Nadia Myre Scar Project, Archive
N. Myre, 2012
In 2005, I initiated The Scar Project, an ‘open lab’ experience where people sew, with various fibers and threads on canvas, a representation of a physical, emotional, psychological scar they may have, and write out the accompanying narrative. Over the last 8 years canvases and texts have been created in workshops with youth groups, cultural centres, seniors centres, prison circles, missions and schools, and subsequently exhibited in galleries and museums in Canada, the United States, and most recently, Australia, as part of the 18th Biennale of Sydney. The Scar Project is a vehicle for people to anonymously share their personal traumas with others, creating a space that is simultaneously contemplative and transformative. It is a study in symbology as well as an emotional census of how we describe our wounds, both literal and metaphorical. With over 1400 canvases and texts collected, I begin the task of cataloguing and creating the Scar Project, Archive.

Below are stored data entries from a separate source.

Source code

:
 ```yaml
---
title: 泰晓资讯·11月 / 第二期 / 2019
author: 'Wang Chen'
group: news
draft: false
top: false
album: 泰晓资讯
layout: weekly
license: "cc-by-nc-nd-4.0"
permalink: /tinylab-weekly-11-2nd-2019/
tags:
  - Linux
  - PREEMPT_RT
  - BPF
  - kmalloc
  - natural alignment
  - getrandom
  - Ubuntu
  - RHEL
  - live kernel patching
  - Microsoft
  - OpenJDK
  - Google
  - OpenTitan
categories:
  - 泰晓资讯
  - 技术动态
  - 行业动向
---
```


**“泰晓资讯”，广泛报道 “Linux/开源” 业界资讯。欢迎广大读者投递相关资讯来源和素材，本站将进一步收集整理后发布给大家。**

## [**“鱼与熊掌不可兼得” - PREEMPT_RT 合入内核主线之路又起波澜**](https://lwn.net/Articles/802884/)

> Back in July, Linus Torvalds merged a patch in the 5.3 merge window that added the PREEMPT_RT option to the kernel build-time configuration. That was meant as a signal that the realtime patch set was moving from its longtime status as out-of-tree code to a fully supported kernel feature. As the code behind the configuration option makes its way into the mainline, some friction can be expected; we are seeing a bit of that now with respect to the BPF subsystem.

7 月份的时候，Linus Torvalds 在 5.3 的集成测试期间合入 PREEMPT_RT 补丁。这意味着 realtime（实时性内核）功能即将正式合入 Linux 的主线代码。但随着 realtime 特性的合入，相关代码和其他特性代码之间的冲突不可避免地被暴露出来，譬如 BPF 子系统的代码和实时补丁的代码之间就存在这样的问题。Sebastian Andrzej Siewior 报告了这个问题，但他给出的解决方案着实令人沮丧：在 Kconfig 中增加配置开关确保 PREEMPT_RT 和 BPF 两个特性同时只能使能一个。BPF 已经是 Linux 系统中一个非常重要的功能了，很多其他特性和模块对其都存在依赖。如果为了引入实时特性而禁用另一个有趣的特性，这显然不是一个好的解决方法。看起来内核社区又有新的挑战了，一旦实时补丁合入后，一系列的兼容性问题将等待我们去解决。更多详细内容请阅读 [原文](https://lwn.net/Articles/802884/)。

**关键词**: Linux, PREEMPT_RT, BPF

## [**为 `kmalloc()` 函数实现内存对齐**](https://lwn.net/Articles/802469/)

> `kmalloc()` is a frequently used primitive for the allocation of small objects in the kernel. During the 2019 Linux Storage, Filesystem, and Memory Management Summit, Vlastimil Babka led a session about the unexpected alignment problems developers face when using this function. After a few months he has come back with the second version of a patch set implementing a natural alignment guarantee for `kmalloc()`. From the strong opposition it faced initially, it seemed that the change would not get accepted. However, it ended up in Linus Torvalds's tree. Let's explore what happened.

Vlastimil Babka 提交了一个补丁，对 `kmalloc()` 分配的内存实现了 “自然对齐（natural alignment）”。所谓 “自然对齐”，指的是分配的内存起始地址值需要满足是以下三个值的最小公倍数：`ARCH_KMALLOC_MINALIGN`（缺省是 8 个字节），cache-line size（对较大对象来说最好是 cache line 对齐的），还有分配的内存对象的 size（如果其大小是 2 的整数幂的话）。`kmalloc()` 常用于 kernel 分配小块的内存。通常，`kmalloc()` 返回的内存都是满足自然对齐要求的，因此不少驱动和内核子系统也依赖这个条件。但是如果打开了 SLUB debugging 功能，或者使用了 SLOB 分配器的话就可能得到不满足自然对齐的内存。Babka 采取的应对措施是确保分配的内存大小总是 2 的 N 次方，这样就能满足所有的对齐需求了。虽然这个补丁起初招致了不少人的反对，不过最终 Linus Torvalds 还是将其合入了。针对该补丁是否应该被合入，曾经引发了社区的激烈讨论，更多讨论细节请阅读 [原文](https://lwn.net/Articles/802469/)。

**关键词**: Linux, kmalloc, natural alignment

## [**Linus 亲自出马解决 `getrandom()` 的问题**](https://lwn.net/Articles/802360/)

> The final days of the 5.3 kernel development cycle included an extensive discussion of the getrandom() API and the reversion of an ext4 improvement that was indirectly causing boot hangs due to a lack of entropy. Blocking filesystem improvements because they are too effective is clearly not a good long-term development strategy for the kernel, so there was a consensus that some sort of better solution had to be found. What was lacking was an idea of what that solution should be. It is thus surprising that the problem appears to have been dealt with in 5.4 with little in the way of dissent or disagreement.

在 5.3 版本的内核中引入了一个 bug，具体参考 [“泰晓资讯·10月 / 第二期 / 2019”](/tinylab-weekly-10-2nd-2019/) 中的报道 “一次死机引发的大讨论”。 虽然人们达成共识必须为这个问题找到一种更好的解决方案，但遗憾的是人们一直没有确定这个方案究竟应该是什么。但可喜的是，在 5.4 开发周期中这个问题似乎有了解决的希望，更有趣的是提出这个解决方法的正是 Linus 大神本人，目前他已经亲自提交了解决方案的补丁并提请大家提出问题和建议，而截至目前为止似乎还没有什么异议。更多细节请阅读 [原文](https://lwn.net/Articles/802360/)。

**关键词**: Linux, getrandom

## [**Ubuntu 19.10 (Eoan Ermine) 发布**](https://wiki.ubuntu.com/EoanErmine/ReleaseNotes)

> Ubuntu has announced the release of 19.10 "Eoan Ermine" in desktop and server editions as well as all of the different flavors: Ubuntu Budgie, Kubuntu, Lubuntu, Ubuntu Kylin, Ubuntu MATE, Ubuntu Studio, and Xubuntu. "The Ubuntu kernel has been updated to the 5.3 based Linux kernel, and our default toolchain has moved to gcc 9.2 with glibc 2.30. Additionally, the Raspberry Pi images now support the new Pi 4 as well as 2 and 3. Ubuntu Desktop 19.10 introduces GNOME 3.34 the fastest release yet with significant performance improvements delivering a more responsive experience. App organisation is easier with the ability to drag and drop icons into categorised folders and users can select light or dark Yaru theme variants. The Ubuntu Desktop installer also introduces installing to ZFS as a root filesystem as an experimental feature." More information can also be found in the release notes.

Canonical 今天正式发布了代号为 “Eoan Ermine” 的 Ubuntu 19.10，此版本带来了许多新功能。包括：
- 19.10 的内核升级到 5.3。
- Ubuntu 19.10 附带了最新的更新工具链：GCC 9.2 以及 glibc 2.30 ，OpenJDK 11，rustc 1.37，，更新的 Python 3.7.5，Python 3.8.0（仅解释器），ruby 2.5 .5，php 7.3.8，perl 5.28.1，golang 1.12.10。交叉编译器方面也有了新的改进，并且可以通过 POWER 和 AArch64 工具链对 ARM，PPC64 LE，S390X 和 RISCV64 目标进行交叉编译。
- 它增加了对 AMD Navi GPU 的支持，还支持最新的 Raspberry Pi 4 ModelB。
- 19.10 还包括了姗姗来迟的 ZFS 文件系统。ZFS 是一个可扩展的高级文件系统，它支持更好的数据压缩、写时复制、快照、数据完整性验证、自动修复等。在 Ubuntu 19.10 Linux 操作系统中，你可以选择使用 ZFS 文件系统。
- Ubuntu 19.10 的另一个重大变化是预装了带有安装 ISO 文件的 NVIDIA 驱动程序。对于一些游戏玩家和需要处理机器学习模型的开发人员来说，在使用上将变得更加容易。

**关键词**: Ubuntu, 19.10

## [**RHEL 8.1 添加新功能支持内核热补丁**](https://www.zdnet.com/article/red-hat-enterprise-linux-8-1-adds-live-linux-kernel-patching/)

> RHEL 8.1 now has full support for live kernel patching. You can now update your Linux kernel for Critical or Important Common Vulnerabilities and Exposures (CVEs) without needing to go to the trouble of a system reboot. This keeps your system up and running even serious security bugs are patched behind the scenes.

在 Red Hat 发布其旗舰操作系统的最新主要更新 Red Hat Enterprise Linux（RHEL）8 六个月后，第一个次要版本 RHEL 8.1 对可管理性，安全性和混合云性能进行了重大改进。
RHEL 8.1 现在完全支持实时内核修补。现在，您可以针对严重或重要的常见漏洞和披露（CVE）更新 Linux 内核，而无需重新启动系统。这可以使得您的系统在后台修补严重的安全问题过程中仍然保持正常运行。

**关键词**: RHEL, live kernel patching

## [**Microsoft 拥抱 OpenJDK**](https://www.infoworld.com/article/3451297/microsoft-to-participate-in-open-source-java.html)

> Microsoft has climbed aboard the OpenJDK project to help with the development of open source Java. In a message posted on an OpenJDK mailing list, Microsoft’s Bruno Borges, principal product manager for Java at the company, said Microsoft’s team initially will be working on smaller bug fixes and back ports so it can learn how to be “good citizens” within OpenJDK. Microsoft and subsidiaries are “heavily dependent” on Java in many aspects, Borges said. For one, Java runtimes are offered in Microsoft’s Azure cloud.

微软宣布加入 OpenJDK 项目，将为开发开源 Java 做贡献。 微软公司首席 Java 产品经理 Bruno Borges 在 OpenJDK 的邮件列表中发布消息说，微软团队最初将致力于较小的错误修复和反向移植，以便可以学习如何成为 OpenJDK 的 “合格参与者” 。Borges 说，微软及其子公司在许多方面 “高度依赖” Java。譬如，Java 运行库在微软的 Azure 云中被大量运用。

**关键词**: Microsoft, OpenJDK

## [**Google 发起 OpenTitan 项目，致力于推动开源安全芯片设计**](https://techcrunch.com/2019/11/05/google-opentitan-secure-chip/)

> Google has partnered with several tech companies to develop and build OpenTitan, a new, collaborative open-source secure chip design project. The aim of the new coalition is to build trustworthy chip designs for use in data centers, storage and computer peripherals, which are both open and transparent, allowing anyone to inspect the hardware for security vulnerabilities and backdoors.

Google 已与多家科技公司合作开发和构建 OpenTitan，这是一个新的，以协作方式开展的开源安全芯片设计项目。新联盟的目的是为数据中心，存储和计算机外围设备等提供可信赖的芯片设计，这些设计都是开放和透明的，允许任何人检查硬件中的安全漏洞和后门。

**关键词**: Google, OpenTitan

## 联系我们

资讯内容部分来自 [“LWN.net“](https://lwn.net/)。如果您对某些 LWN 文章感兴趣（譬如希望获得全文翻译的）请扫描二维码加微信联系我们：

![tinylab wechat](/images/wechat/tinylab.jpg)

My project with OBORO is to create an immersive multimedia installation based on stories culled from the Scar Project, Archive. The piece consists of 100 audio recordings each associated to specific projected video capsules or series of still images. Using sensors, location software, and MAX/MSP Jitter programming, viewers will trigger the media by walking through the space. According to the point-of-view of the narrative, each story will be spatially mapped into quadrants (life, death, spirit, body), which will act as a metaphorical compass guiding the viewer through the work. This new piece will be presented in the fall of 2014.
N. Myre, 2012
Nadia Myre is a visual artist from Montreal (Quebec) whose multi-disciplinary practice is inspired by participant involvement as well as recurring themes of identity, language, longing and loss. She is a graduate from Concordia University (M.F.A., 2002) and a recipient of Les Elles de l’art (2011), CALQ’s Prix à la création artistique pour la région des Laurentides (2009), and an Eiteljorg Fellowship (2003).